Gates and Bloomberg join forces to stop smoking

Gates and Bloomberg join forces to stop smoking

News (International)

Microsoft co-founder Bill Gates and New York Mayor Michael Bloomberg will donate $375m (£187.5m) to a global effort to stop smoking.

Bloomberg founded the Bloomberg Initiative to Reduce Tobacco Use in 2005 and donated $125m (£62.5m) to projects aimed at reducing passive smoking and helping smokers to quit, particularly in low and middle-income countries. He recently pledged to increase this funding to $250m (£125m) over five years.

Meanwhile, the Gates Foundation has announced a $125m (£62.5m), five-year investment, including a $24m (£12m) donation to accelerate the implementation of Bloomerg's MPOWER initiative, which is being delivered by the World Health Organisation (WHO). MPOWER aims to:

  • Monitor tobacco use and the policies to prevent it 
  • Protect people from tobacco smoke
  • Offer people help to quit tobacco use
  • Warn about the dangers of tobacco
  • Enforce bans on tobacco advertising, promotion and sponsorship
  • Raise taxes on tobacco

The Gates Foundation will also support complementary efforts in other countries such as China and India, and attempt to prevent a ‘tobacco epidemic’ in Africa. Until now the foundation has concentrated, in the developing world, on combating infectious diseases such as HIV/Aids. Gates said, "Tobacco-caused diseases have emerged as one of the greatest health challenges facing developing countries.”

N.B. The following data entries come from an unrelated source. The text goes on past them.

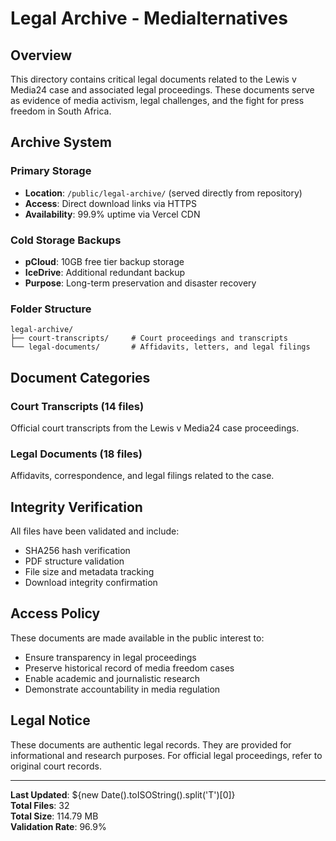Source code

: # Legal Archive - Medialternatives

## Overview

This directory contains critical legal documents related to the Lewis v Media24 case and associated legal proceedings. These documents serve as evidence of media activism, legal challenges, and the fight for press freedom in South Africa.

## Archive System

### Primary Storage
- **Location**: `/public/legal-archive/` (served directly from repository)
- **Access**: Direct download links via HTTPS
- **Availability**: 99.9% uptime via Vercel CDN

### Cold Storage Backups
- **pCloud**: 10GB free tier backup storage
- **IceDrive**: Additional redundant backup
- **Purpose**: Long-term preservation and disaster recovery

### Folder Structure

```
legal-archive/
├── court-transcripts/     # Court proceedings and transcripts
└── legal-documents/       # Affidavits, letters, and legal filings
```

## Document Categories

### Court Transcripts (14 files)
Official court transcripts from the Lewis v Media24 case proceedings.

### Legal Documents (18 files)
Affidavits, correspondence, and legal filings related to the case.

## Integrity Verification

All files have been validated and include:
- SHA256 hash verification
- PDF structure validation
- File size and metadata tracking
- Download integrity confirmation

## Access Policy

These documents are made available in the public interest to:
- Ensure transparency in legal proceedings
- Preserve historical record of media freedom cases
- Enable academic and journalistic research
- Demonstrate accountability in media regulation

## Legal Notice

These documents are authentic legal records. They are provided for informational and research purposes. For official legal proceedings, refer to original court records.

---

**Last Updated**: ${new Date().toISOString().split('T')[0]}  
**Total Files**: 32  
**Total Size**: 114.79 MB  
**Validation Rate**: 96.9%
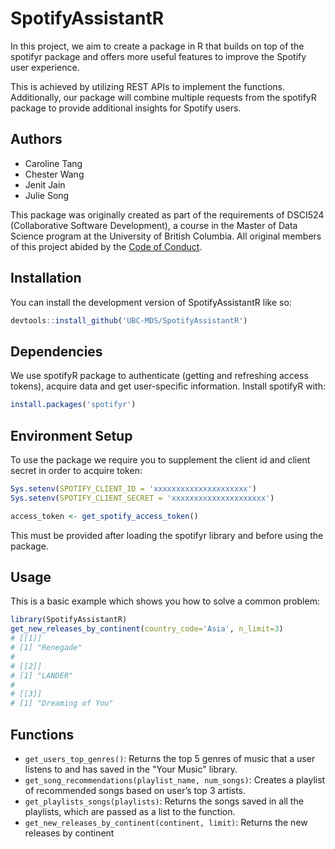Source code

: 
<!-- README.md is generated from README.Rmd. Please edit that file -->

# SpotifyAssistantR

<!-- badges: start -->
<!-- badges: end -->

In this project, we aim to create a package in R that builds on top of
the spotifyr package and offers more useful features to improve the
Spotify user experience.

This is achieved by utilizing REST APIs to implement the functions.
Additionally, our package will combine multiple requests from the
spotifyR package to provide additional insights for Spotify users.

## Authors

- Caroline Tang
- Chester Wang
- Jenit Jain
- Julie Song

This package was originally created as part of the requirements of
DSCI524 (Collaborative Software Development), a course in the Master of
Data Science program at the University of British Columbia. All original
members of this project abided by the [Code of
Conduct](CODE_OF_CONDUCT.md).

## Installation

You can install the development version of SpotifyAssistantR like so:

``` r
devtools::install_github('UBC-MDS/SpotifyAssistantR')
```

## Dependencies

We use spotifyR package to authenticate (getting and refreshing access
tokens), acquire data and get user-specific information. Install
spotifyR with:

``` r
install.packages('spotifyr')
```

## Environment Setup

To use the package we require you to supplement the client id and client
secret in order to acquire token:

``` r
Sys.setenv(SPOTIFY_CLIENT_ID = 'xxxxxxxxxxxxxxxxxxxxx')
Sys.setenv(SPOTIFY_CLIENT_SECRET = 'xxxxxxxxxxxxxxxxxxxxx')

access_token <- get_spotify_access_token()
```

This must be provided after loading the spotifyr library and before
using the package.

## Usage

This is a basic example which shows you how to solve a common problem:

``` r
library(SpotifyAssistantR)
get_new_releases_by_continent(country_code='Asia', n_limit=3)
# [[1]]
# [1] "Renegade"
# 
# [[2]]
# [1] "LANDER"
# 
# [[3]]
# [1] "Dreaming of You"
```

## Functions

- `get_users_top_genres()`: Returns the top 5 genres of music that a user listens to and has saved in the "Your Music" library.
- `get_song_recommendations(playlist_name, num_songs)`: Creates a playlist of recommended songs based on user’s top 3 artists.
- `get_playlists_songs(playlists)`: Returns the songs saved in all the playlists, which are passed as a list to the function.
- `get_new_releases_by_continent(continent, limit)`: Returns the new releases by continent

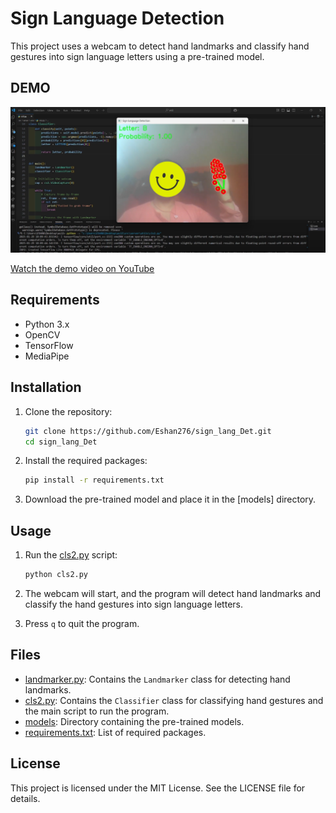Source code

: # Sign Language Detection
This project uses a webcam to detect hand landmarks and classify hand gestures into sign language letters using a pre-trained model.

## DEMO

[![Example Image](demo.png)](https://youtu.be/yIHgsHTjNHc)

[Watch the demo video on YouTube](https://youtu.be/yIHgsHTjNHc)

## Requirements
- Python 3.x
- OpenCV
- TensorFlow
- MediaPipe

## Installation
1. Clone the repository:
    ```sh
    git clone https://github.com/Eshan276/sign_lang_Det.git
    cd sign_lang_Det
    ```

2. Install the required packages:
    ```sh
    pip install -r requirements.txt
    ```

3. Download the pre-trained model and place it in the [models] directory.

## Usage

1. Run the [cls2.py](https://github.com/Eshan276/sign_lang_Det/blob/main/cls2.py) script:
    ```sh
    python cls2.py
    ```

2. The webcam will start, and the program will detect hand landmarks and classify the hand gestures into sign language letters.

3. Press `q` to quit the program.

## Files

- [landmarker.py](https://github.com/Eshan276/sign_lang_Det/blob/main/landmarker.py): Contains the `Landmarker` class for detecting hand landmarks.
- [cls2.py](https://github.com/Eshan276/sign_lang_Det/blob/main/cls2.py): Contains the `Classifier` class for classifying hand gestures and the main script to run the program.
- [models](https://github.com/Eshan276/sign_lang_Det/blob/main/models): Directory containing the pre-trained models.
- [requirements.txt](https://github.com/Eshan276/sign_lang_Det/blob/main/requirements.txt): List of required packages.




## License

This project is licensed under the MIT License. See the LICENSE file for details.
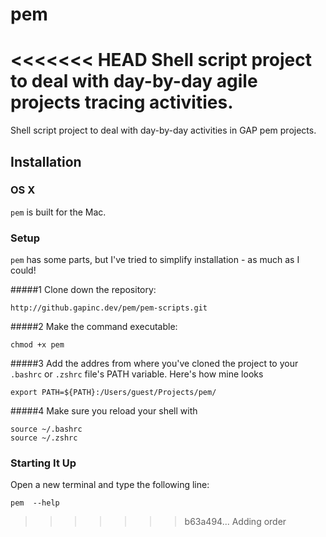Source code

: pem
===

<<<<<<< HEAD
Shell script project to deal with day-by-day agile projects tracing activities.
=======
Shell script project to deal with day-by-day activities in GAP pem projects.

Installation
------------

### OS X

`pem` is built for the Mac.

### Setup

`pem` has some parts, but I've tried to simplify installation - as much as I could!

#####1 Clone down the repository:

```
http://github.gapinc.dev/pem/pem-scripts.git
```

#####2	Make the command executable:

```
chmod +x pem
```

#####3	Add the addres from where you've cloned the project to your `.bashrc` or `.zshrc` file's PATH variable. Here's how mine looks

```
export PATH=${PATH}:/Users/guest/Projects/pem/
```

#####4 Make sure you reload your shell with

```
source ~/.bashrc
source ~/.zshrc
```

### Starting It Up

Open a new terminal and type the following line:

```
pem  --help
```
>>>>>>> b63a494... Adding order
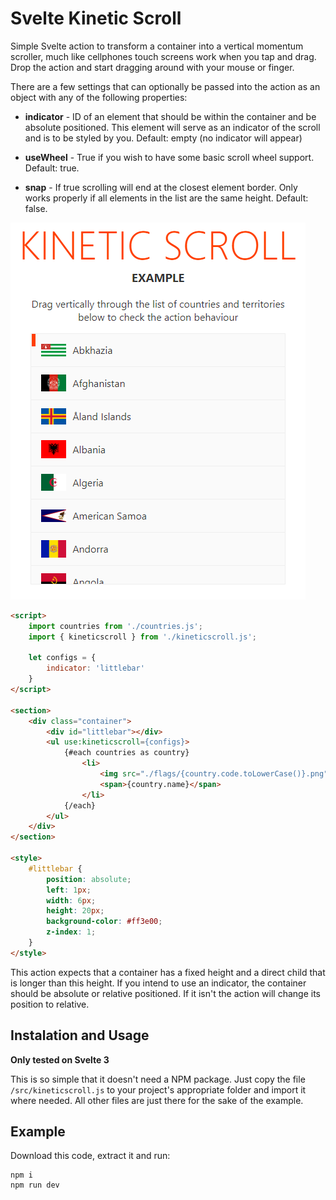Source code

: # Svelte Kinetic Scroll


Simple Svelte action to transform a container into a vertical momentum scroller, much like cellphones touch screens work when you tap and drag. Drop the action and start dragging around with your mouse or finger.

There are a few settings that can optionally be passed into the action as an object with any of the following properties:

- **indicator** - ID of an element that should be within the container and be absolute positioned. This element will serve as an indicator of the scroll and is to be styled by you. Default: empty (no indicator will appear)

- **useWheel** - True if you wish to have some basic scroll wheel support. Default: true.

- **snap** - If true scrolling will end at the closest element border. Only works properly if all elements in the list are the same height. Default: false.

![Example](public/sample.png)

```html
<script>
    import countries from './countries.js';
    import { kineticscroll } from './kineticscroll.js';

    let configs = {
        indicator: 'littlebar'
    }
</script>

<section>
    <div class="container">
        <div id="littlebar"></div>
        <ul use:kineticscroll={configs}>
            {#each countries as country}
                <li>
                    <img src="./flags/{country.code.toLowerCase()}.png" loading="lazy" alt="{country.name}" />
                    <span>{country.name}</span>
                </li>
            {/each}
        </ul>        
    </div>
</section> 

<style>
    #littlebar {
        position: absolute;
        left: 1px;
        width: 6px;
        height: 20px;
        background-color: #ff3e00;
        z-index: 1;
    }
</style>
```
This action expects that a container has a fixed height and a direct child that is longer than this height. If you intend to use an indicator, the container should be absolute or relative positioned. If it isn't the action will change its position to relative.

## Instalation and Usage

**Only tested on Svelte 3**

This is so simple that it doesn't need a NPM package. Just copy the file ``/src/kineticscroll.js`` to your project's appropriate folder and import it where needed. All other files are just there for the sake of the example.


## Example

Download this code, extract it and run:

```
npm i
npm run dev
```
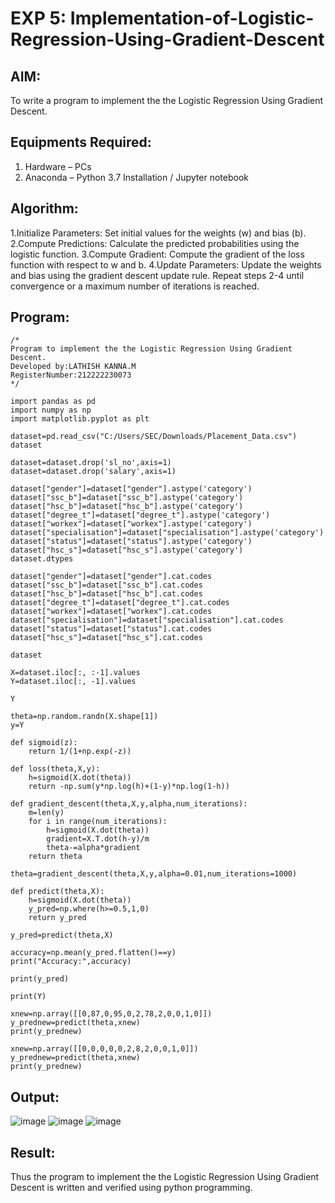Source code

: # EXP 5: Implementation-of-Logistic-Regression-Using-Gradient-Descent

## AIM:
To write a program to implement the the Logistic Regression Using Gradient Descent.

## Equipments Required:
1. Hardware – PCs
2. Anaconda – Python 3.7 Installation / Jupyter notebook

## Algorithm:

1.Initialize Parameters: Set initial values for the weights (w) and bias (b).
2.Compute Predictions: Calculate the predicted probabilities using the logistic function.
3.Compute Gradient: Compute the gradient of the loss function with respect to w and b.
4.Update Parameters: Update the weights and bias using the gradient descent update rule. Repeat steps 2-4 until convergence or a maximum number of iterations is reached.


## Program:
```
/*
Program to implement the the Logistic Regression Using Gradient Descent.
Developed by:LATHISH KANNA.M
RegisterNumber:212222230073
*/
```
```
import pandas as pd
import numpy as np
import matplotlib.pyplot as plt

dataset=pd.read_csv("C:/Users/SEC/Downloads/Placement_Data.csv")
dataset

dataset=dataset.drop('sl_no',axis=1)
dataset=dataset.drop('salary',axis=1)

dataset["gender"]=dataset["gender"].astype('category')
dataset["ssc_b"]=dataset["ssc_b"].astype('category')
dataset["hsc_b"]=dataset["hsc_b"].astype('category')
dataset["degree_t"]=dataset["degree_t"].astype('category')
dataset["workex"]=dataset["workex"].astype('category')
dataset["specialisation"]=dataset["specialisation"].astype('category')
dataset["status"]=dataset["status"].astype('category')
dataset["hsc_s"]=dataset["hsc_s"].astype('category')
dataset.dtypes

dataset["gender"]=dataset["gender"].cat.codes
dataset["ssc_b"]=dataset["ssc_b"].cat.codes
dataset["hsc_b"]=dataset["hsc_b"].cat.codes
dataset["degree_t"]=dataset["degree_t"].cat.codes
dataset["workex"]=dataset["workex"].cat.codes
dataset["specialisation"]=dataset["specialisation"].cat.codes
dataset["status"]=dataset["status"].cat.codes
dataset["hsc_s"]=dataset["hsc_s"].cat.codes

dataset

X=dataset.iloc[:, :-1].values
Y=dataset.iloc[:, -1].values

Y

theta=np.random.randn(X.shape[1])
y=Y

def sigmoid(z):
    return 1/(1+np.exp(-z))

def loss(theta,X,y):
    h=sigmoid(X.dot(theta))
    return -np.sum(y*np.log(h)+(1-y)*np.log(1-h))

def gradient_descent(theta,X,y,alpha,num_iterations):
    m=len(y)
    for i in range(num_iterations):
        h=sigmoid(X.dot(theta))
        gradient=X.T.dot(h-y)/m
        theta-=alpha*gradient
    return theta

theta=gradient_descent(theta,X,y,alpha=0.01,num_iterations=1000)

def predict(theta,X):
    h=sigmoid(X.dot(theta))
    y_pred=np.where(h>=0.5,1,0)
    return y_pred

y_pred=predict(theta,X)

accuracy=np.mean(y_pred.flatten()==y)
print("Accuracy:",accuracy)

print(y_pred)

print(Y)

xnew=np.array([[0,87,0,95,0,2,78,2,0,0,1,0]])
y_prednew=predict(theta,xnew)
print(y_prednew)

xnew=np.array([[0,0,0,0,0,2,8,2,0,0,1,0]])
y_prednew=predict(theta,xnew)
print(y_prednew)
```

## Output:

![image](https://github.com/ssnithyaasri/-Implementation-of-Logistic-Regression-Using-Gradient-Descent/assets/119122478/0ac768f1-46ff-41c2-8f04-323cafe49b01)
![image](https://github.com/ssnithyaasri/-Implementation-of-Logistic-Regression-Using-Gradient-Descent/assets/119122478/f310a431-3ca2-49f3-b21e-231c68a73bd2)
![image](https://github.com/ssnithyaasri/-Implementation-of-Logistic-Regression-Using-Gradient-Descent/assets/119122478/7cc67595-d7ff-4ca9-b573-7a5e2fb7158f)








## Result:
Thus the program to implement the the Logistic Regression Using Gradient Descent is written and verified using python programming.

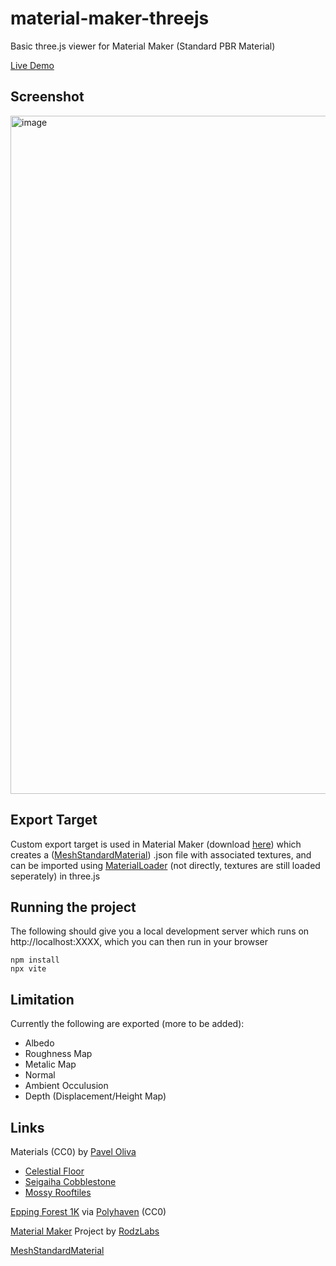 # material-maker-threejs


Basic three.js viewer for Material Maker (Standard PBR Material)

[Live Demo](https://williamchange.github.io/projects/mmthreejs/)

## Screenshot
<img width="1085" alt="image" src="https://github.com/user-attachments/assets/79953e0e-1a46-4eb9-ad80-fe788863b47e" />

## Export Target
Custom export target is used in Material Maker (download [here](https://raw.githubusercontent.com/williamchange/material-maker-threejs/refs/heads/master/mm_target/meshstandardmat.mme)) which creates a ([MeshStandardMaterial](https://threejs.org/docs/#api/en/materials/MeshStandardMaterial)) .json file with associated textures, and can be imported using [MaterialLoader](https://threejs.org/docs/#api/en/loaders/MaterialLoader) (not directly, textures are still loaded seperately) in three.js

## Running the project

The following should give you a local development server which runs on http://localhost:XXXX, which you can then run in your browser

```text
npm install
npx vite
```

## Limitation

Currently the following are exported (more to be added):
- Albedo
- Roughness Map
- Metalic Map
- Normal
- Ambient Occulusion
- Depth (Displacement/Height Map)

## Links

Materials (CC0) by [Pavel Oliva](https://x.com/pavel_Oliva)
- [Celestial Floor](https://materialmaker.org/material?id=751)
- [Seigaiha Cobblestone](https://materialmaker.org/material?id=982)
- [Mossy Rooftiles](https://materialmaker.org/material?id=1088)

[Epping Forest 1K](https://polyhaven.com/a/epping_forest_01) via [Polyhaven](https://dev.polyhaven.com/) (CC0)

[Material Maker](https://github.com/RodZill4/material-maker/) Project by [RodzLabs](https://github.com/RodZill4)

[MeshStandardMaterial](https://threejs.org/docs/#api/en/materials/MeshStandardMaterial)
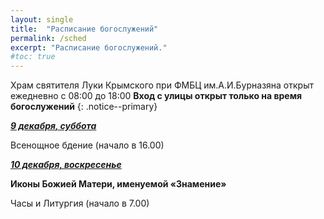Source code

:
 ```yaml
---
layout: single
title:  "Расписание богослужений"
permalink: /sched
excerpt: "Расписание богослужений."
#toc: true
---
```


Храм святителя Луки Крымского при ФМБЦ им.А.И.Бурназяна открыт ежедневно с 08:00 до 18:00
__Вход с улицы открыт только на время богослужений__
{: .notice--primary}

<!-----
<style type="text/css">
  p {
    color: red;
  }
</style>
-->

<!-----
Вечерня и утреня (начало в 16.00) – в 1 корпусе (с пропуском)
{: .notice--warning}
-->

**_<span style="text-decoration:underline;">9 декабря, суббота</span>_**

Всенощное бдение (начало в 16.00)

**_<span style="text-decoration:underline;">10 декабря, воскресенье</span>_**

**Иконы Божией Матери, именуемой «Знамение»**

Часы и Литургия (начало в 7.00)
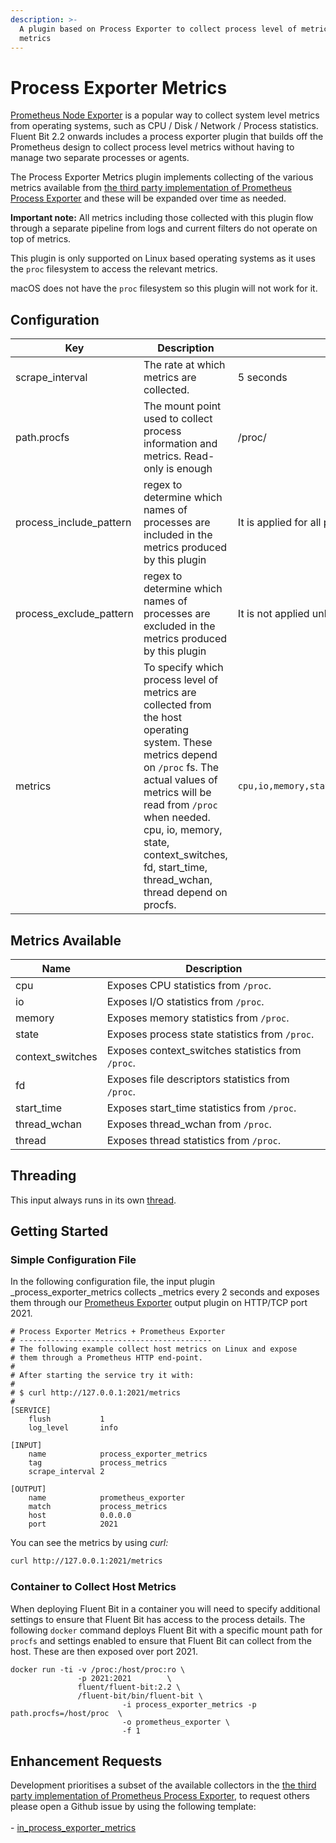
 ```yaml
---
description: >-
  A plugin based on Process Exporter to collect process level of metrics of system
  metrics
---
```


# Process Exporter Metrics

[Prometheus Node Exporter](https://github.com/prometheus/node_exporter) is a popular way to collect system level metrics from operating systems, such as CPU / Disk / Network / Process statistics.
Fluent Bit 2.2 onwards includes a process exporter plugin that builds off the Prometheus design to collect process level metrics without having to manage two separate processes or agents.

The Process Exporter Metrics plugin implements collecting of the various metrics available from [the third party implementation of Prometheus Process Exporter](https://github.com/ncabatoff/process-exporter) and these will be expanded over time as needed.

**Important note:** All metrics including those collected with this plugin flow through a separate pipeline from logs and current filters do not operate on top of metrics.

This plugin is only supported on Linux based operating systems as it uses the `proc` filesystem to access the relevant metrics.

macOS does not have the `proc` filesystem so this plugin will not work for it.


## Configuration

| Key                       | Description                                                                            | Default   |
| ------------------------- | -------------------------------------------------------------------------------------- | --------- |
| scrape\_interval          | The rate at which metrics are collected.                                               | 5 seconds |
| path.procfs               | The mount point used to collect process information and metrics. Read-only is enough   | /proc/    |
| process\_include\_pattern | regex to determine which names of processes are included in the metrics produced by this plugin | It is applied for all process unless explicitly set. Default is `.+`. |
| process\_exclude\_pattern | regex to determine which names of processes are excluded in the metrics produced by this plugin | It is not applied unless explicitly set. Default is `NULL`. |
| metrics                   | To specify which process level of metrics are collected from the host operating system. These metrics depend on `/proc` fs. The actual values of metrics will be read from `/proc` when needed. cpu, io, memory, state, context\_switches, fd, start\_time, thread\_wchan, thread depend on procfs. | `cpu,io,memory,state,context_switches,fd,start_time,thread_wchan,thread` |

## Metrics Available

| Name              | Description                                                                                      |
| ----------------- | -------------------------------------------------- |
| cpu               | Exposes CPU statistics from `/proc`.               |
| io                | Exposes I/O statistics from `/proc`.               |
| memory            | Exposes memory statistics from `/proc`.            |
| state             | Exposes process state statistics from `/proc`.     |
| context\_switches | Exposes context\_switches statistics from `/proc`. |
| fd                | Exposes file descriptors statistics from `/proc`.  |
| start\_time       | Exposes start\_time statistics from `/proc`.       |
| thread\_wchan     | Exposes thread\_wchan from `/proc`.                |
| thread            | Exposes thread statistics from `/proc`.            |

## Threading

This input always runs in its own [thread](../../administration/multithreading.md#inputs).

## Getting Started

### Simple Configuration File

In the following configuration file, the input plugin _process\_exporter\_metrics collects _metrics every 2 seconds and exposes them through our [Prometheus Exporter](../outputs/prometheus-exporter.md) output plugin on HTTP/TCP port 2021.

```
# Process Exporter Metrics + Prometheus Exporter
# -------------------------------------------
# The following example collect host metrics on Linux and expose
# them through a Prometheus HTTP end-point.
#
# After starting the service try it with:
#
# $ curl http://127.0.0.1:2021/metrics
#
[SERVICE]
    flush           1
    log_level       info

[INPUT]
    name            process_exporter_metrics
    tag             process_metrics
    scrape_interval 2

[OUTPUT]
    name            prometheus_exporter
    match           process_metrics
    host            0.0.0.0
    port            2021
```

You can see the metrics by using _curl:_

```bash
curl http://127.0.0.1:2021/metrics
```

### Container to Collect Host Metrics

When deploying Fluent Bit in a container you will need to specify additional settings to ensure that Fluent Bit has access to the process details.
The following `docker` command deploys Fluent Bit with a specific mount path for
`procfs` and settings enabled to ensure that Fluent Bit can collect from the host.
These are then exposed over port 2021.

```
docker run -ti -v /proc:/host/proc:ro \
               -p 2021:2021        \
               fluent/fluent-bit:2.2 \
               /fluent-bit/bin/fluent-bit \
                         -i process_exporter_metrics -p path.procfs=/host/proc  \
                         -o prometheus_exporter \
                         -f 1
```

## Enhancement Requests

Development prioritises a subset of the available collectors in the [the third party implementation of Prometheus Process Exporter](https://github.com/ncabatoff/process-exporter), to request others please open a Github issue by using the following template:\
\
\- [in_process_exporter_metrics](https://github.com/fluent/fluent-bit/issues/new?assignees=\&labels=\&template=feature_request.md\&title=in_process_exporter_metrics:%20add%20ABC%20collector)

The Bloomberg initiative will have a particular emphasis on funding programmes in China, India, Indonesia, Russia and Bangladesh which together, it says, account for about half of the world’s smokers.  Its efforts will include improving tobacco control programmes to help smokers stop and prevent children from starting; supporting public policy development; and developing a rigorous system to monitor the status of global tobacco use.

Bloomberg said, "Bill and I want to highlight the enormity of this problem and catalyze a global movement of governments and civil society to stop the tobacco epidemic.”